Yesterday, the OECD released a new study of mobile pricing and the CBC interpreted it with a leadoff paragraph saying
The average Canadian cellphone user is paying among the highest bills in the developed world, according to a new international study.
Actually, the OECD study said nothing of the sort.
What the OECD study said was that in their mythical world, if the average Canadian used their mobile phone the way they constructed an average handset user, we would be paying rates that are higher than most European countries, but less than Americans. The OECD service definitions should cause serious researchers to laugh.
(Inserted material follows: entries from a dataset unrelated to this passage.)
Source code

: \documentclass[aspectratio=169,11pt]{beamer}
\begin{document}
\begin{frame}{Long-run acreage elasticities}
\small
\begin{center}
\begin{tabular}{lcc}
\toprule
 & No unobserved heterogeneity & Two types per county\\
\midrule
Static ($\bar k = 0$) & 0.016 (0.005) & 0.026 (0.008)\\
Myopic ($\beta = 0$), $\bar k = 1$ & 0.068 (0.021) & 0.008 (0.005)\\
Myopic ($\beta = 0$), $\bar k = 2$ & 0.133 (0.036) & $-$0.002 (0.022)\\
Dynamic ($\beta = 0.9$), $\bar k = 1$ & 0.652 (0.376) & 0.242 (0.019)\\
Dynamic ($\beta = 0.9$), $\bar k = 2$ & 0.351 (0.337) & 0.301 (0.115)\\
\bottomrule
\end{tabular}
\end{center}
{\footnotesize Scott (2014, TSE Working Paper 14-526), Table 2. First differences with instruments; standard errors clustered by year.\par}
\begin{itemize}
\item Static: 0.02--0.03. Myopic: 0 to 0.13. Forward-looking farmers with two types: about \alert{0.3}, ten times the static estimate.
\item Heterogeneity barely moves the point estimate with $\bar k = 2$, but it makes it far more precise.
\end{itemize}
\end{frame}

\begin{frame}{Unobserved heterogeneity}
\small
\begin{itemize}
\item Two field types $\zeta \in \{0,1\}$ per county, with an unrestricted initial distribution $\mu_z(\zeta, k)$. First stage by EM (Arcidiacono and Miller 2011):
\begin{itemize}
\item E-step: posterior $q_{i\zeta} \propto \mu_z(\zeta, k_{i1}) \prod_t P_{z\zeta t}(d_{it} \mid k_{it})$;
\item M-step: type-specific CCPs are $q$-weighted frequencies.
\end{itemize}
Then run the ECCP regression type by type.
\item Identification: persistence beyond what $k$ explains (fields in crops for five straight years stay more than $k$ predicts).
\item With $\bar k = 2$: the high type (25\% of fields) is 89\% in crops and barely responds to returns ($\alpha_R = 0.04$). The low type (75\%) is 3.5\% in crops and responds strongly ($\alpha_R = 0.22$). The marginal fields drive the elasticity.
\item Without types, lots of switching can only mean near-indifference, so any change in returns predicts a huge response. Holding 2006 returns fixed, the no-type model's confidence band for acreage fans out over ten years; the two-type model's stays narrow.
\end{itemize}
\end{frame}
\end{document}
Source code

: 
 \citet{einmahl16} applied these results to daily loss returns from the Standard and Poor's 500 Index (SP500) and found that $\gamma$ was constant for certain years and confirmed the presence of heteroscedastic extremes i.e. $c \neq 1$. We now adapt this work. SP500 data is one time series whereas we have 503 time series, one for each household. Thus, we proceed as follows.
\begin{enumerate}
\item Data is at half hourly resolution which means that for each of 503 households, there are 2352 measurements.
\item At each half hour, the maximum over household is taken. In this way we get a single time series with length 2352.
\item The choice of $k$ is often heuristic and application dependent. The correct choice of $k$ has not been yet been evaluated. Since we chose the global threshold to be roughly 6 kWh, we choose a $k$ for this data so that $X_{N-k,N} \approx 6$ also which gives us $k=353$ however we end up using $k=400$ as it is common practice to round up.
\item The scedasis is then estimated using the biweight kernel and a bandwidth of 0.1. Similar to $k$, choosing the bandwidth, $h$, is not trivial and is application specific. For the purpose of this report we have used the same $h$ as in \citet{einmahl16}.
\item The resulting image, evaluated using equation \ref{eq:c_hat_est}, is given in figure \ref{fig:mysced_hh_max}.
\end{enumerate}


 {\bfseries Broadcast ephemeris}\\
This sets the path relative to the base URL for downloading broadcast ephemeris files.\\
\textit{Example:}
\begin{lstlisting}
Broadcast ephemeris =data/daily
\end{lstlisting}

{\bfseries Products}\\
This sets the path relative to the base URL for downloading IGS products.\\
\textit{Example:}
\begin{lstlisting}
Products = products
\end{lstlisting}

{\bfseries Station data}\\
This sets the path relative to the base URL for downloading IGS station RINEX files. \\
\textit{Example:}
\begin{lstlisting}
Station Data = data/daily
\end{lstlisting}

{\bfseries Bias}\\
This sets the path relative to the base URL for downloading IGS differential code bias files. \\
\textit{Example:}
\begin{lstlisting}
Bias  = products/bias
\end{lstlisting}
There are so many problems with the OECD study that I am troubled with where to begin. To start with, the OECD defines a light user as someone who uses their phone for one minute a day (30 minutes a month) and sends a text a day, plus an extra one each week. In OECD-land, a medium user is someone with 65 minutes per month and 12 texts per week while a heavy user is 140 minutes per month and 55 texts per month. The OECD says our heavy users pay about $42 per month.
Well guess what Canada, our average users are actually using way more than double the OECD model of heavy users. According to Rogers recent financials, their average monthly minutes of use was 604 – more than 4 times the OECD heavy user. Bell and TELUS average customers weren’t as high but were still well off the charts by OECD standards (316 and 402, respectively).
Of course an explanation for these numbers also reveals the most significant flaw in interpreting the OECD figures. The OECD doesn’t look at users costs, they look at phone costs. And since so many European users have more than one phone, the average European user is paying more than one bill. When you normalize the data to consider those supernormal penetration rates, suddenly you start to understand what is really going on.
If you have penetration rates of more than 150%, who do you think is paying the bill for the extra phones?
I won’t even get into the fact that outside of Canada and the US, it costs the caller an outrageous premium to call a mobile handset. Those costs, incurred by the caller, were ignored by the OECD. I’d call that a cost of mobile.
Oops.
Of course, in depth analysis won’t produce as eye catching a headline.